====== Information shown
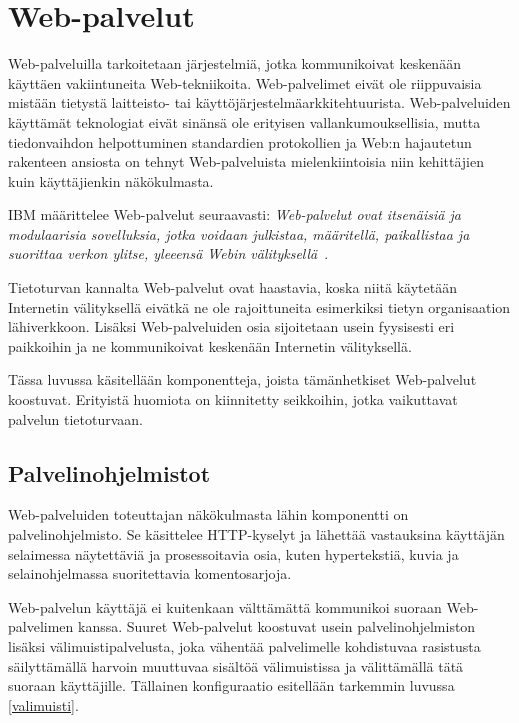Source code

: 
\chapter{Web-palvelut}

Web-palveluilla tarkoitetaan järjestelmiä, jotka kommunikoivat
keskenään käyttäen vakiintuneita Web-tekniikoita. Web-palvelimet eivät
ole riippuvaisia mistään tietystä laitteisto- tai
käyttöjärjestelmäarkkitehtuurista. Web-palveluiden käyttämät
teknologiat eivät sinänsä ole erityisen vallankumouksellisia, mutta
tiedonvaihdon helpottuminen standardien protokollien ja Web:n
hajautetun rakenteen ansiosta on tehnyt Web-palveluista
mielenkiintoisia niin kehittäjien kuin käyttäjienkin
näkökulmasta\cite{javaweb}.

IBM määrittelee Web-palvelut seuraavasti: \textit{Web-palvelut ovat
itsenäisiä ja modulaarisia sovelluksia, jotka voidaan julkistaa,
määritellä, paikallistaa ja suorittaa verkon ylitse, yleeensä Webin
välityksellä}~\cite{websecurity}.

Tietoturvan kannalta Web-palvelut ovat haastavia, koska niitä
käytetään Internetin välityksellä eivätkä ne ole rajoittuneita
esimerkiksi tietyn organisaation lähiverkkoon.
Lisäksi Web-palveluiden osia sijoitetaan usein fyysisesti eri paikkoihin ja ne
kommunikoivat keskenään Internetin välityksellä.

Tässa luvussa käsitellään komponentteja, joista tämänhetkiset
Web-palvelut koostuvat. Erityistä huomiota on kiinnitetty seikkoihin,
jotka vaikuttavat palvelun tietoturvaan.

\section{Palvelinohjelmistot}

Web-palveluiden toteuttajan näkökulmasta lähin komponentti on
palvelinohjelmisto. Se käsittelee HTTP-kyselyt ja lähettää vastauksina
käyttäjän selaimessa näytettäviä ja prosessoitavia osia, kuten
hypertekstiä, kuvia ja selainohjelmassa suoritettavia komentosarjoja.

Web-palvelun käyttäjä ei kuitenkaan välttämättä kommunikoi suoraan
Web-pal\-ve\-li\-men kanssa. Suuret Web-palvelut koostuvat usein
palvelinohjelmiston lisäksi välimuistipalvelusta, joka vähentää
palvelimelle kohdistuvaa rasistusta säilyttämällä harvoin muuttuvaa
sisältöä välimuistissa ja välittämällä tätä suoraan
käyttäjille. Tällainen konfiguraatio esitellään tarkemmin luvussa \ref{valimuisti}.

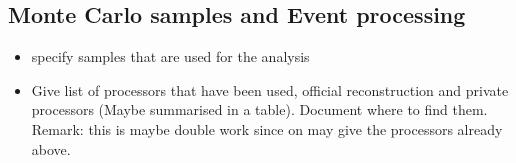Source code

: \documentclass[preprint]{elsarticle}
\newcommand{\ecal}{Si-W ECAL}
\newcommand{\ecalp}{\ecal\ physics prototype}
\begin{document}








\subsection{ Monte Carlo samples and Event processing}
\begin{itemize}
\item specify samples that are used for the analysis
\item Give list of processors that have been used, official reconstruction and private processors (Maybe summarised in a table). Document where to find them. Remark: this is maybe double work since on may give the processors already above.
\end{itemize}
\end{document}
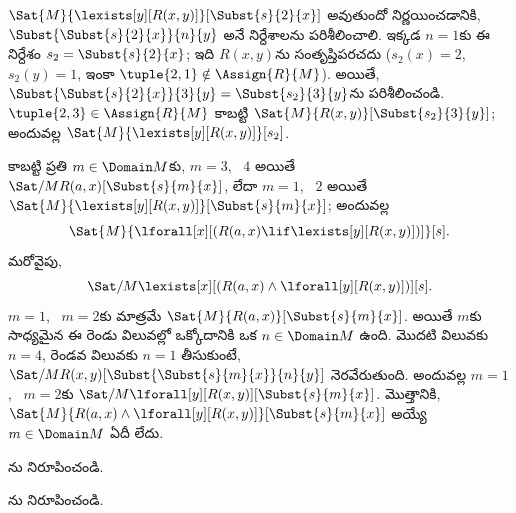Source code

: \documentclass[../../../include/open-logic-section]{subfiles}
\begin{document}
\begin{ex}
$\Sat{M}{\lexists[y][R(x,y)]}[\Subst{s}{2}{x}]$ అవుతుందో
నిర్ణయించడానికి, $\Subst{\Subst{s}{2}{x}}{n}{y}$ అనే 
నిర్దేశాలను పరిశీలించాలి. ఇక్కడ $n = 1$కు ఈ నిర్దేశం
$s_2 = \Subst{s}{2}{x}$; ఇది $R(x,y)$ను సంతృప్తిపరచదు ($s_2(x) = 2$,
$s_2(y) = 1$, ఇంకా $\tuple{2,1}\notin \Assign{R}{M}$). అయితే,
$\Subst{\Subst{s}{2}{x}}{3}{y} = \Subst{s_2}{3}{y}$ను పరిశీలించండి.
$\tuple{2,3} \in \Assign{R}{M}$ కాబట్టి
$\Sat{M}{R(x,y)}[\Subst{s_2}{3}{y}]$; అందువల్ల
$\Sat{M}{\lexists[y][R(x,y)]}[s_2]$.

కాబట్టి ప్రతి $m \in \Domain M$కు,
$m = 3$, ~$4$ అయితే $\Sat/{M}{R(a,x)}[\Subst{s}{m}{x}]$, లేదా
$m = 1$, ~$2$ అయితే $\Sat{M}{\lexists[y][R(x,y)]}[\Subst{s}{m}{x}]$;
అందువల్ల
\[
\Sat{M}{\lforall[x][(R(a,x) \lif \lexists[y][R(x,y)])]}[s].
\]
మరోవైపు,
\[
\Sat/{M}{\lexists[x][(R(a,x) \land \lforall[y][R(x,y)])]}[s].
\]
$m = 1$, ~$m = 2$కు మాత్రమే $\Sat{M}{R(a,x)}[\Subst{s}{m}{x}]$.
అయితే $m$కు సాధ్యమైన ఈ రెండు విలువల్లో ఒక్కోదానికి ఒక
$n \in \Domain M$ ఉంది. మొదటి విలువకు $n = 4$, రెండవ విలువకు $n = 1$ తీసుకుంటే,
$\Sat/{M}{R(x,y)}[\Subst{\Subst{s}{m}{x}}{n}{y}]$ నెరవేరుతుంది. అందువల్ల
$m = 1$, ~$m = 2$కు
$\Sat/{M}{\lforall[y][R(x,y)]}[\Subst{s}{m}{x}]$. మొత్తానికి,
$\Sat{M}{R(a,x) \land \lforall[y][R(x,y)]}[\Subst{s}{m}{x}]$ అయ్యే
$m \in \Domain M$ ఏదీ లేదు.
\end{ex}


\begin{prob}
  ను నిరూపించండి.
\end{prob}
\tagendprob


\begin{prob}
  ను నిరూపించండి.
\end{prob}
\tagendprob
\end{document}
============
- **Task instructions**
Using the listing above, pull out all lines that hold the word "usein".

- **Result**
Lisäksi Web-palveluiden osia sijoitetaan usein fyysisesti eri paikkoihin ja ne
Web-pal\-ve\-li\-men kanssa. Suuret Web-palvelut koostuvat usein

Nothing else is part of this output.